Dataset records
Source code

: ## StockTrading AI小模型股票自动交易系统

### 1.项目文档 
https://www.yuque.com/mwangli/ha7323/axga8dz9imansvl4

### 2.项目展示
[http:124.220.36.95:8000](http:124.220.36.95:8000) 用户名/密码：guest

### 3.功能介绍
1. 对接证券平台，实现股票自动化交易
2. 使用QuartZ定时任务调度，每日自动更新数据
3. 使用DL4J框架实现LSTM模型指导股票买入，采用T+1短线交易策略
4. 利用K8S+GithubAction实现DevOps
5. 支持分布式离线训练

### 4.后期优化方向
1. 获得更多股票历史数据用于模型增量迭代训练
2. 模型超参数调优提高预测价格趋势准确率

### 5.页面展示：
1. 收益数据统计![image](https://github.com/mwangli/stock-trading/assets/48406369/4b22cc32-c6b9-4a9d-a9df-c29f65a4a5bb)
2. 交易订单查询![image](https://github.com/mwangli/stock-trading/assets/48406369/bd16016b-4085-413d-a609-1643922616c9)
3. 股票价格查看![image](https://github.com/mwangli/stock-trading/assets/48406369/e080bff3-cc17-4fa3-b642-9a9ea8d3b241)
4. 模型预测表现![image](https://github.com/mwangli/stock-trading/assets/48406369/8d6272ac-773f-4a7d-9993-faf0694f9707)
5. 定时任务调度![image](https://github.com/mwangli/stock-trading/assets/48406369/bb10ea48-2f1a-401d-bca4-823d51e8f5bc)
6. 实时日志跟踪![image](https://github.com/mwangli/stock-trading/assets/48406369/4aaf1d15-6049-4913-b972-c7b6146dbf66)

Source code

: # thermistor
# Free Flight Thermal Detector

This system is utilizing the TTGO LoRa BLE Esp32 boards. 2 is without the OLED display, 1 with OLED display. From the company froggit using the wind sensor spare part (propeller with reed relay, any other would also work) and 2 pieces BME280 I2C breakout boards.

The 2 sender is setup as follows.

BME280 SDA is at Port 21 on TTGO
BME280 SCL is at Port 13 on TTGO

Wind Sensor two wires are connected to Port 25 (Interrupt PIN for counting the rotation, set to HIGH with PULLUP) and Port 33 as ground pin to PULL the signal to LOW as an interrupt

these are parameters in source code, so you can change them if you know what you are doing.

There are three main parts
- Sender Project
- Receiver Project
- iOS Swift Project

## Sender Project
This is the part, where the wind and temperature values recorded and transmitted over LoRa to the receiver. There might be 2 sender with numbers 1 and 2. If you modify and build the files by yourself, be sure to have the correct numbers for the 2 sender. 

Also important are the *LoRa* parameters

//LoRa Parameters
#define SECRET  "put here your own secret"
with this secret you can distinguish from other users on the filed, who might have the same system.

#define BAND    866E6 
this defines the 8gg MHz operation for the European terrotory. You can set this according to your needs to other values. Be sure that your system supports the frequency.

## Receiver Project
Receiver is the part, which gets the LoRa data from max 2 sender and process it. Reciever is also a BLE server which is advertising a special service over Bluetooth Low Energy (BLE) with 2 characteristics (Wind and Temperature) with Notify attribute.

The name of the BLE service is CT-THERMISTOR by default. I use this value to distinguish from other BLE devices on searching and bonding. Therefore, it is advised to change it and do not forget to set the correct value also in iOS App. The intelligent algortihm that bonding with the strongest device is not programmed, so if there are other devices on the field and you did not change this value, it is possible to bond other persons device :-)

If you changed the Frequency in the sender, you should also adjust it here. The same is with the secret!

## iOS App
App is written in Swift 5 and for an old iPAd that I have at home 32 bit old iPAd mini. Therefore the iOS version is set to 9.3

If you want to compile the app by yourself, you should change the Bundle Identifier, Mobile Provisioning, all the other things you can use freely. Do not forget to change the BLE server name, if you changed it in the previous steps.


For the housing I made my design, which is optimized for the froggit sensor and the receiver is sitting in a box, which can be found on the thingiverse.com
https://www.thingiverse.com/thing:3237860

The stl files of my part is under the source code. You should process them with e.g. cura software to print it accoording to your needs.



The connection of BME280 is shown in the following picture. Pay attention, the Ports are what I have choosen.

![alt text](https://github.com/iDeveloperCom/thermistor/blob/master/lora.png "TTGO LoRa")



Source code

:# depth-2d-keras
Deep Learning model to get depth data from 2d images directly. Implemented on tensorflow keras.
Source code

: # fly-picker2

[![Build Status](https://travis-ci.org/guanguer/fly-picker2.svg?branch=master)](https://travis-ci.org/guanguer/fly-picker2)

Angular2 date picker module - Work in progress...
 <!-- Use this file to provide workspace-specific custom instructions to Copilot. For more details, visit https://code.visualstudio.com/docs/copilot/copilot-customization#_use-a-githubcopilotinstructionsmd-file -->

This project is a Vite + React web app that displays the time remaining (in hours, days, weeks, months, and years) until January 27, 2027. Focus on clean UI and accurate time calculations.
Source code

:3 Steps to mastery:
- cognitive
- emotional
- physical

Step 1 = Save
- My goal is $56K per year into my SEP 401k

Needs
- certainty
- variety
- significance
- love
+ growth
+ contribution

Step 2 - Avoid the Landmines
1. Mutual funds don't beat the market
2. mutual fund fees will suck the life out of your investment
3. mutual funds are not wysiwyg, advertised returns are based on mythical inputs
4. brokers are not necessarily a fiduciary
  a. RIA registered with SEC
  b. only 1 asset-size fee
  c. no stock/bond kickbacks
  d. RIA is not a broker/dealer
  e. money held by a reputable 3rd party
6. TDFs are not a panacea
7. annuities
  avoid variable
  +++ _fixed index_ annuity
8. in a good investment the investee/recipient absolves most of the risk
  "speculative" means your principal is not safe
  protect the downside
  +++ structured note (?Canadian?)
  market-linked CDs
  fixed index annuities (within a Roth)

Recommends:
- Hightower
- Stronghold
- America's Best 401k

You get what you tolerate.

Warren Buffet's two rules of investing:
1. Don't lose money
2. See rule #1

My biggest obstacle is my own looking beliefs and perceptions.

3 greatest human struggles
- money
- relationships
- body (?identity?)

* **WHAT IS BEING ASKED**
The records above need to be output again, verbatim.

* **EXERCISE RESPONSE**
Source code

: ## StockTrading AI小模型股票自动交易系统

### 1.项目文档 
https://www.yuque.com/mwangli/ha7323/axga8dz9imansvl4

### 2.项目展示
[http:124.220.36.95:8000](http:124.220.36.95:8000) 用户名/密码：guest

### 3.功能介绍
1. 对接证券平台，实现股票自动化交易
2. 使用QuartZ定时任务调度，每日自动更新数据
3. 使用DL4J框架实现LSTM模型指导股票买入，采用T+1短线交易策略
4. 利用K8S+GithubAction实现DevOps
5. 支持分布式离线训练

### 4.后期优化方向
1. 获得更多股票历史数据用于模型增量迭代训练
2. 模型超参数调优提高预测价格趋势准确率

### 5.页面展示：
1. 收益数据统计![image](https://github.com/mwangli/stock-trading/assets/48406369/4b22cc32-c6b9-4a9d-a9df-c29f65a4a5bb)
2. 交易订单查询![image](https://github.com/mwangli/stock-trading/assets/48406369/bd16016b-4085-413d-a609-1643922616c9)
3. 股票价格查看![image](https://github.com/mwangli/stock-trading/assets/48406369/e080bff3-cc17-4fa3-b642-9a9ea8d3b241)
4. 模型预测表现![image](https://github.com/mwangli/stock-trading/assets/48406369/8d6272ac-773f-4a7d-9993-faf0694f9707)
5. 定时任务调度![image](https://github.com/mwangli/stock-trading/assets/48406369/bb10ea48-2f1a-401d-bca4-823d51e8f5bc)
6. 实时日志跟踪![image](https://github.com/mwangli/stock-trading/assets/48406369/4aaf1d15-6049-4913-b972-c7b6146dbf66)

Source code

: # thermistor
# Free Flight Thermal Detector

This system is utilizing the TTGO LoRa BLE Esp32 boards. 2 is without the OLED display, 1 with OLED display. From the company froggit using the wind sensor spare part (propeller with reed relay, any other would also work) and 2 pieces BME280 I2C breakout boards.

The 2 sender is setup as follows.

BME280 SDA is at Port 21 on TTGO
BME280 SCL is at Port 13 on TTGO

Wind Sensor two wires are connected to Port 25 (Interrupt PIN for counting the rotation, set to HIGH with PULLUP) and Port 33 as ground pin to PULL the signal to LOW as an interrupt

these are parameters in source code, so you can change them if you know what you are doing.

There are three main parts
- Sender Project
- Receiver Project
- iOS Swift Project

## Sender Project
This is the part, where the wind and temperature values recorded and transmitted over LoRa to the receiver. There might be 2 sender with numbers 1 and 2. If you modify and build the files by yourself, be sure to have the correct numbers for the 2 sender. 

Also important are the *LoRa* parameters

//LoRa Parameters
#define SECRET  "put here your own secret"
with this secret you can distinguish from other users on the filed, who might have the same system.

#define BAND    866E6 
this defines the 8gg MHz operation for the European terrotory. You can set this according to your needs to other values. Be sure that your system supports the frequency.

## Receiver Project
Receiver is the part, which gets the LoRa data from max 2 sender and process it. Reciever is also a BLE server which is advertising a special service over Bluetooth Low Energy (BLE) with 2 characteristics (Wind and Temperature) with Notify attribute.

The name of the BLE service is CT-THERMISTOR by default. I use this value to distinguish from other BLE devices on searching and bonding. Therefore, it is advised to change it and do not forget to set the correct value also in iOS App. The intelligent algortihm that bonding with the strongest device is not programmed, so if there are other devices on the field and you did not change this value, it is possible to bond other persons device :-)

If you changed the Frequency in the sender, you should also adjust it here. The same is with the secret!

## iOS App
App is written in Swift 5 and for an old iPAd that I have at home 32 bit old iPAd mini. Therefore the iOS version is set to 9.3

If you want to compile the app by yourself, you should change the Bundle Identifier, Mobile Provisioning, all the other things you can use freely. Do not forget to change the BLE server name, if you changed it in the previous steps.


For the housing I made my design, which is optimized for the froggit sensor and the receiver is sitting in a box, which can be found on the thingiverse.com
https://www.thingiverse.com/thing:3237860

The stl files of my part is under the source code. You should process them with e.g. cura software to print it accoording to your needs.



The connection of BME280 is shown in the following picture. Pay attention, the Ports are what I have choosen.

![alt text](https://github.com/iDeveloperCom/thermistor/blob/master/lora.png "TTGO LoRa")



Source code

:# depth-2d-keras
Deep Learning model to get depth data from 2d images directly. Implemented on tensorflow keras.
Source code

: # fly-picker2

[![Build Status](https://travis-ci.org/guanguer/fly-picker2.svg?branch=master)](https://travis-ci.org/guanguer/fly-picker2)

Angular2 date picker module - Work in progress...
 <!-- Use this file to provide workspace-specific custom instructions to Copilot. For more details, visit https://code.visualstudio.com/docs/copilot/copilot-customization#_use-a-githubcopilotinstructionsmd-file -->

This project is a Vite + React web app that displays the time remaining (in hours, days, weeks, months, and years) until January 27, 2027. Focus on clean UI and accurate time calculations.
Source code

:3 Steps to mastery:
- cognitive
- emotional
- physical

Step 1 = Save
- My goal is $56K per year into my SEP 401k

Needs
- certainty
- variety
- significance
- love
+ growth
+ contribution

Step 2 - Avoid the Landmines
1. Mutual funds don't beat the market
2. mutual fund fees will suck the life out of your investment
3. mutual funds are not wysiwyg, advertised returns are based on mythical inputs
4. brokers are not necessarily a fiduciary
  a. RIA registered with SEC
  b. only 1 asset-size fee
  c. no stock/bond kickbacks
  d. RIA is not a broker/dealer
  e. money held by a reputable 3rd party
6. TDFs are not a panacea
7. annuities
  avoid variable
  +++ _fixed index_ annuity
8. in a good investment the investee/recipient absolves most of the risk
  "speculative" means your principal is not safe
  protect the downside
  +++ structured note (?Canadian?)
  market-linked CDs
  fixed index annuities (within a Roth)

Recommends:
- Hightower
- Stronghold
- America's Best 401k

You get what you tolerate.

Warren Buffet's two rules of investing:
1. Don't lose money
2. See rule #1

My biggest obstacle is my own looking beliefs and perceptions.

3 greatest human struggles
- money
- relationships
- body (?identity?)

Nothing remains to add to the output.